▶ [EXERCISE OBJECTIVE] Calculate how many lines in the following records hold the word "public", and report that number without comment.

[Stored data entries]
┄┄┄┄┄┄┄┄┄┄

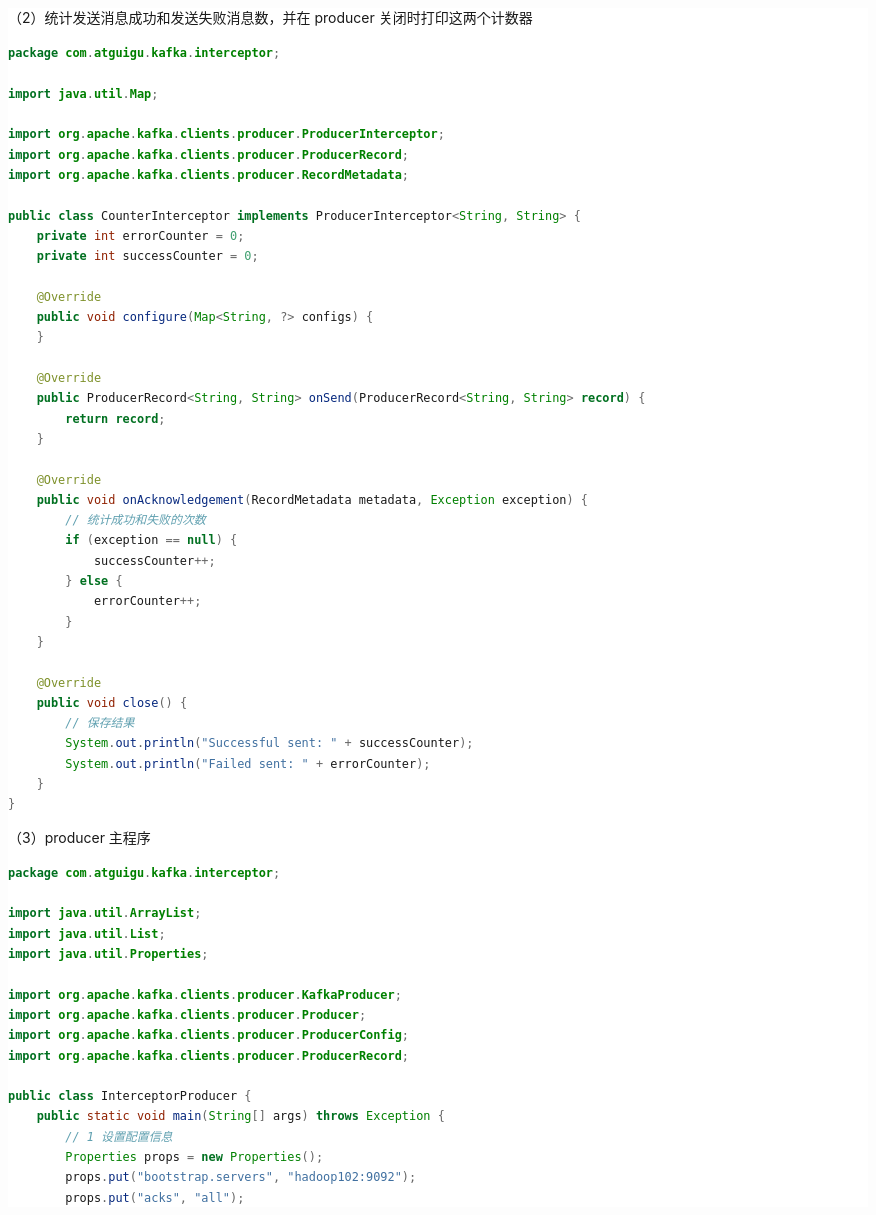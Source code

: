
 ```java
```

（2）统计发送消息成功和发送失败消息数，并在 producer 关闭时打印这两个计数器        

```java
package com.atguigu.kafka.interceptor;

import java.util.Map;

import org.apache.kafka.clients.producer.ProducerInterceptor;
import org.apache.kafka.clients.producer.ProducerRecord;
import org.apache.kafka.clients.producer.RecordMetadata;

public class CounterInterceptor implements ProducerInterceptor<String, String> {
    private int errorCounter = 0;
    private int successCounter = 0;

    @Override
    public void configure(Map<String, ?> configs) {
    }

    @Override
    public ProducerRecord<String, String> onSend(ProducerRecord<String, String> record) {
        return record;
    }

    @Override
    public void onAcknowledgement(RecordMetadata metadata, Exception exception) {
        // 统计成功和失败的次数        
        if (exception == null) {
            successCounter++;
        } else {
            errorCounter++;
        }
    }

    @Override
    public void close() {
        // 保存结果      
        System.out.println("Successful sent: " + successCounter);
        System.out.println("Failed sent: " + errorCounter);
    }
}
```

（3）producer 主程序        

```java
package com.atguigu.kafka.interceptor;

import java.util.ArrayList;
import java.util.List;
import java.util.Properties;

import org.apache.kafka.clients.producer.KafkaProducer;
import org.apache.kafka.clients.producer.Producer;
import org.apache.kafka.clients.producer.ProducerConfig;
import org.apache.kafka.clients.producer.ProducerRecord;

public class InterceptorProducer {
    public static void main(String[] args) throws Exception {
        // 1 设置配置信息        
        Properties props = new Properties();
        props.put("bootstrap.servers", "hadoop102:9092");
        props.put("acks", "all");
```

┄┄┄┄┄┄┄┄┄┄

▶ [SOLUTION] 7